• Supplied entries:

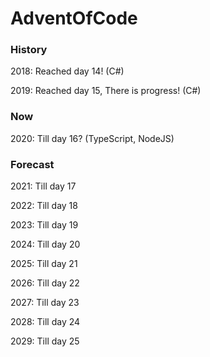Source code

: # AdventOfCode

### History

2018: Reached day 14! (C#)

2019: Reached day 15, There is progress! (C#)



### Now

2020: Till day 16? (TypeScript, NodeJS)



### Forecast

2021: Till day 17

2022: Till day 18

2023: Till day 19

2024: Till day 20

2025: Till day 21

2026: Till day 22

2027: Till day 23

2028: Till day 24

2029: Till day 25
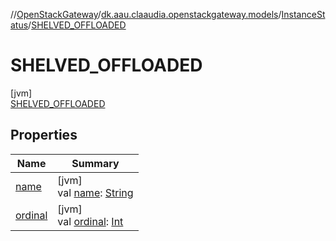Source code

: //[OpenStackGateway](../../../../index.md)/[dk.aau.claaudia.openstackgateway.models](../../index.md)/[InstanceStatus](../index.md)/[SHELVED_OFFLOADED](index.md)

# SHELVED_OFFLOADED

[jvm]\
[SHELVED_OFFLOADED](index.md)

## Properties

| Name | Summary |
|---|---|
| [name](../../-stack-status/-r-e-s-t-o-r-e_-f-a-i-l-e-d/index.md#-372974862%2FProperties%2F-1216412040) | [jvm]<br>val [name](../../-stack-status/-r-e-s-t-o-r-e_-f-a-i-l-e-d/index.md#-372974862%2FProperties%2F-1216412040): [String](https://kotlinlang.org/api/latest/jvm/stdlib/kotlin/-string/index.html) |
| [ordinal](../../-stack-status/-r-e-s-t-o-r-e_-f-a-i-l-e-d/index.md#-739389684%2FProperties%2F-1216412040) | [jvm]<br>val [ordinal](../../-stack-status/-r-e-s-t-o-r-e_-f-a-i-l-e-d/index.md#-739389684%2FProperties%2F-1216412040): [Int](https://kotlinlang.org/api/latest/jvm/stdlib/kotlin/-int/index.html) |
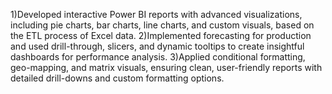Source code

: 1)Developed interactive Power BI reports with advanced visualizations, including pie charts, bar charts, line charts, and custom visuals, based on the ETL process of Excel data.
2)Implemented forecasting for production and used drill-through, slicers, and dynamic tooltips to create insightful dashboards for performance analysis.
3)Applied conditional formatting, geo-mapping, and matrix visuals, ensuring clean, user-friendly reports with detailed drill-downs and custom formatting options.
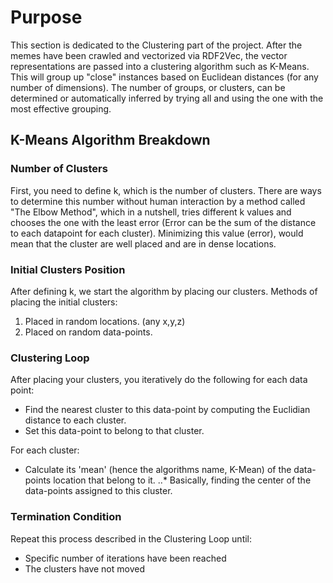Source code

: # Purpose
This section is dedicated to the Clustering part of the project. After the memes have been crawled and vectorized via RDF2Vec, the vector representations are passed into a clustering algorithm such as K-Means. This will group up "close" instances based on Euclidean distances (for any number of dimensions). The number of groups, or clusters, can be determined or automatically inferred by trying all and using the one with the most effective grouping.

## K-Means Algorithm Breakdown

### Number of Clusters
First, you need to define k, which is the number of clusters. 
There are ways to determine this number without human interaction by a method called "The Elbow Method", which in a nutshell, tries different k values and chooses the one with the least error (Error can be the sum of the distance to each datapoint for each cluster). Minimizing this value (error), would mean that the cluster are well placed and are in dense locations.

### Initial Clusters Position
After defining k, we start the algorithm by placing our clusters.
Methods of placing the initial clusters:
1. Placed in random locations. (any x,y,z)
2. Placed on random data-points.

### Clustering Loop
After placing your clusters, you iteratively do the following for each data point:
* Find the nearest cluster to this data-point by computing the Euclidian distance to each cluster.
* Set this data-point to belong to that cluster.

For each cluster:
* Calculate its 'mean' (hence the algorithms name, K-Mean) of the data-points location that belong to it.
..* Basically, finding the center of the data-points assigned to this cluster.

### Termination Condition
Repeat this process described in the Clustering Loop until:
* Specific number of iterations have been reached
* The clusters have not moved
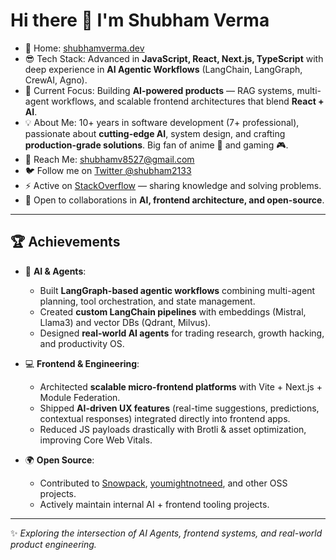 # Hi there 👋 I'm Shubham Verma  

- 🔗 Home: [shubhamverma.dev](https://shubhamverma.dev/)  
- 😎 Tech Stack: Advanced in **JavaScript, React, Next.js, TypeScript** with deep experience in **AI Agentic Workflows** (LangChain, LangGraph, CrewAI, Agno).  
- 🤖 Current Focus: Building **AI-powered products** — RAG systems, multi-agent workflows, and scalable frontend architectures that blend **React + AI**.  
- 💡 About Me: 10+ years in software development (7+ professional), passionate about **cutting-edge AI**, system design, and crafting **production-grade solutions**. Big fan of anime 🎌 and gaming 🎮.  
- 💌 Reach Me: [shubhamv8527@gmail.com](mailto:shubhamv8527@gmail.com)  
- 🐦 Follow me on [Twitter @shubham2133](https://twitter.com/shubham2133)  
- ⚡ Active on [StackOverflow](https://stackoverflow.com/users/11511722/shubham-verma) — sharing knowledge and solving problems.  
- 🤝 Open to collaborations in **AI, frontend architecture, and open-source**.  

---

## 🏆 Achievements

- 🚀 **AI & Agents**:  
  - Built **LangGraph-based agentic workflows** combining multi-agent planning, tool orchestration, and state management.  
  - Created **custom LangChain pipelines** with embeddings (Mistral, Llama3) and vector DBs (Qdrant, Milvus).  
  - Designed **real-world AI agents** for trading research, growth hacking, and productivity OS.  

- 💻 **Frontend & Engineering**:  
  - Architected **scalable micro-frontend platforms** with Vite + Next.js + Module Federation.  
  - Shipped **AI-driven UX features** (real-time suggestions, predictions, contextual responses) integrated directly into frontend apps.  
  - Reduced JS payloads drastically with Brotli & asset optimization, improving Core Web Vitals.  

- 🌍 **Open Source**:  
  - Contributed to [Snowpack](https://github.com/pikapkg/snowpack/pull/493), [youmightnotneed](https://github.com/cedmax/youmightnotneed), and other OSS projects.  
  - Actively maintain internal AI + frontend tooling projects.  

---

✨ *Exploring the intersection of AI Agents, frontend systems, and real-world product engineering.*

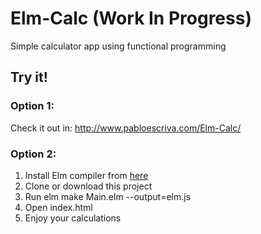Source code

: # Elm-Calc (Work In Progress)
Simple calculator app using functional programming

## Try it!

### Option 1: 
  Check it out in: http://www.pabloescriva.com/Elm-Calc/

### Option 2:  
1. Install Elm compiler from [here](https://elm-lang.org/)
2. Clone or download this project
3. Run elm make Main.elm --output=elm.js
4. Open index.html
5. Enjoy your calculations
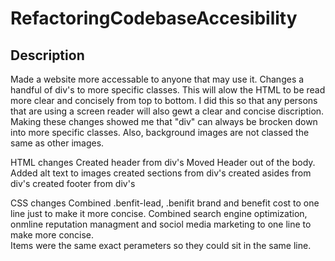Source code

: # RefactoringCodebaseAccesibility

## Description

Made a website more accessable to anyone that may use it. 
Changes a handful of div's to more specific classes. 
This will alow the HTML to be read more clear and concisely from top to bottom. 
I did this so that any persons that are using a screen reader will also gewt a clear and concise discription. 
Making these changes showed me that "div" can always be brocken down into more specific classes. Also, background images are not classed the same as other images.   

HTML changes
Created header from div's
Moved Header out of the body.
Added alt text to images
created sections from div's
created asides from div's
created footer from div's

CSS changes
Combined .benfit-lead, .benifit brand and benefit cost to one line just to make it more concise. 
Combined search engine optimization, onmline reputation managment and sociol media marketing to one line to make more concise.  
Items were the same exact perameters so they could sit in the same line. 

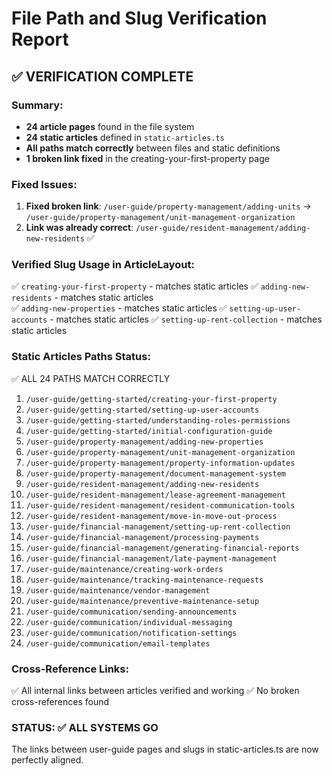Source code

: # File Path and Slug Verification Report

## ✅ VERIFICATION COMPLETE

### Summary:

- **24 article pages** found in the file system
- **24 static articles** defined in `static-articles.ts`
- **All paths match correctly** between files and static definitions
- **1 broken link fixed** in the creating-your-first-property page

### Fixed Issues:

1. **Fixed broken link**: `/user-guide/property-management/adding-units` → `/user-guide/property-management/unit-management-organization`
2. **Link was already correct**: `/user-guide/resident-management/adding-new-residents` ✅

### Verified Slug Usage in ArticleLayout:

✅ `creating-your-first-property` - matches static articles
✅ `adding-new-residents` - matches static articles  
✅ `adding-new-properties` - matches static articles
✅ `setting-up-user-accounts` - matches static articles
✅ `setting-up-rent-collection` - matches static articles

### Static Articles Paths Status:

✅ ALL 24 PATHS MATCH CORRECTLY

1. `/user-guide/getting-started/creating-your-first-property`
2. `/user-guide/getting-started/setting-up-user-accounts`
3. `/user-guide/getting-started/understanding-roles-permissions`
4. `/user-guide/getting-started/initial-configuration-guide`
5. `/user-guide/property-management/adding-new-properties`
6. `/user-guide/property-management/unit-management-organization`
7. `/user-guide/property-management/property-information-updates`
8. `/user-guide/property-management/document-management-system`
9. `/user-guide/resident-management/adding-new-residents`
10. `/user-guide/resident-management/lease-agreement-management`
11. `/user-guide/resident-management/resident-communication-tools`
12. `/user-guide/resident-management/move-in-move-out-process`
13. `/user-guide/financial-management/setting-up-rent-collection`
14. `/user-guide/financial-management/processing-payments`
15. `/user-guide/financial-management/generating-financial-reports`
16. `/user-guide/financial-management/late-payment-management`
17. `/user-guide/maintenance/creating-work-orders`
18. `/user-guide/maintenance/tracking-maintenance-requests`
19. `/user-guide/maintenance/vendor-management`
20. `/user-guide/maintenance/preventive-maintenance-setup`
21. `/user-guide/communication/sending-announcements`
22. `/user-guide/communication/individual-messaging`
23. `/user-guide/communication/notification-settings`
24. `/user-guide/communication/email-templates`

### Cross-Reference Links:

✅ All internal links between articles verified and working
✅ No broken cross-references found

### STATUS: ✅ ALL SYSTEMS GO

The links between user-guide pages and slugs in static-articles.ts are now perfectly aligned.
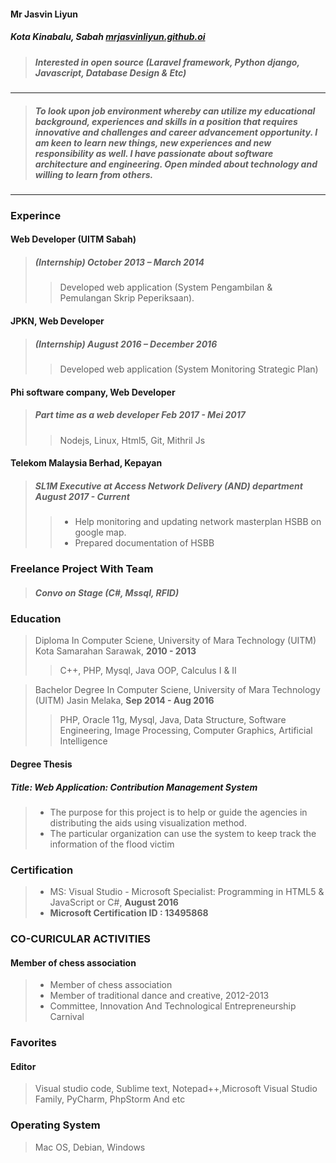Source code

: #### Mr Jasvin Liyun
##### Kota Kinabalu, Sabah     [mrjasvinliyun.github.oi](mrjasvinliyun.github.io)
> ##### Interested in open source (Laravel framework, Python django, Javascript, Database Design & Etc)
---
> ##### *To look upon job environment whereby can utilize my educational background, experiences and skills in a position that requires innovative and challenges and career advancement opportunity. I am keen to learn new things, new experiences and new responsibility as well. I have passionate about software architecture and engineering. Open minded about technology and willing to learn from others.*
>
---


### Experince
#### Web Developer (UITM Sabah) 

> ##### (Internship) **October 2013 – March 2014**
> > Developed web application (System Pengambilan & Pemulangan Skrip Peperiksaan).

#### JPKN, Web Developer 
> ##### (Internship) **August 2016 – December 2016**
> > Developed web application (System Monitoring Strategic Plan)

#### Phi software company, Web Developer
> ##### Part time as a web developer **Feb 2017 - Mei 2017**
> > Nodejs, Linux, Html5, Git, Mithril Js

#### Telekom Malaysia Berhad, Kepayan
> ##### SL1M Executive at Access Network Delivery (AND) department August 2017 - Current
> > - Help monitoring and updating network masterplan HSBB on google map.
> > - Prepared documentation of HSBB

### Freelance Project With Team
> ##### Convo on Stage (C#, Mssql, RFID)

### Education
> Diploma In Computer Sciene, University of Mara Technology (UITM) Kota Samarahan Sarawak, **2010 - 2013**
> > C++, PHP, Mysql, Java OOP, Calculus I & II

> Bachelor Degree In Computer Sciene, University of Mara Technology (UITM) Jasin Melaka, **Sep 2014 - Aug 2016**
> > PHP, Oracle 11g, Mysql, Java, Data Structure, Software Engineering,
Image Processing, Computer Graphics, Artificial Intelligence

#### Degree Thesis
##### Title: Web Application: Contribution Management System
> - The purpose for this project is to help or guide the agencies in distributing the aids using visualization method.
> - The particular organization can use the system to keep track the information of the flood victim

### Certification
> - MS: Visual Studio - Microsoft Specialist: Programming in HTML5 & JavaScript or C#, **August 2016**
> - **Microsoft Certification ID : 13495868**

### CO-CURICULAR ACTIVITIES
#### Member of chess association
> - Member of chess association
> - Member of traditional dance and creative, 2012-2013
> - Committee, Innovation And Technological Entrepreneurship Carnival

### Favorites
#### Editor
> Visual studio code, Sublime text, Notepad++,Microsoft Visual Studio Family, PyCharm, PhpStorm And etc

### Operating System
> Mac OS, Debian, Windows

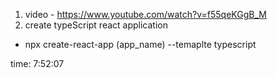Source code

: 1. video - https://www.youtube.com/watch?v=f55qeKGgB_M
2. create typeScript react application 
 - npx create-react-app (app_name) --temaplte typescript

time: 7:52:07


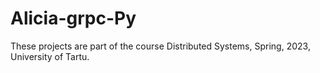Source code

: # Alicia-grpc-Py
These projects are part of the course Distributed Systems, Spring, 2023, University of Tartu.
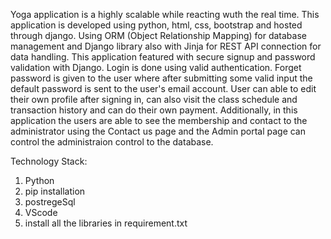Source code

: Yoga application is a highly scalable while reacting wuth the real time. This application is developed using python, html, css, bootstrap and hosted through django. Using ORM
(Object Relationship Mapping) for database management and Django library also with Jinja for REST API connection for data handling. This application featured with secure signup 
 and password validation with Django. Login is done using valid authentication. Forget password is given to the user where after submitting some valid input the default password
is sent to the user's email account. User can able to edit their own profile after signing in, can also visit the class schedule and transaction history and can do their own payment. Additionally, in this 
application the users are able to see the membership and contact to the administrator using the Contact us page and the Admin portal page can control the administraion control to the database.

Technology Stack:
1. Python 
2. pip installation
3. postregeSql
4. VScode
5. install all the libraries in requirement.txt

• To do: Please copy the lines above exactly, starting at the line that holds "4. Open index.html" and ending at the line that holds "CSS changes"; include both, but no pictures.

• Solution below:
4. Open index.html
5. Enjoy your calculations
Source code

: # RefactoringCodebaseAccesibility

## Description

Made a website more accessable to anyone that may use it. 
Changes a handful of div's to more specific classes. 
This will alow the HTML to be read more clear and concisely from top to bottom. 
I did this so that any persons that are using a screen reader will also gewt a clear and concise discription. 
Making these changes showed me that "div" can always be brocken down into more specific classes. Also, background images are not classed the same as other images.   

HTML changes
Created header from div's
Moved Header out of the body.
Added alt text to images
created sections from div's
created asides from div's
created footer from div's

CSS changes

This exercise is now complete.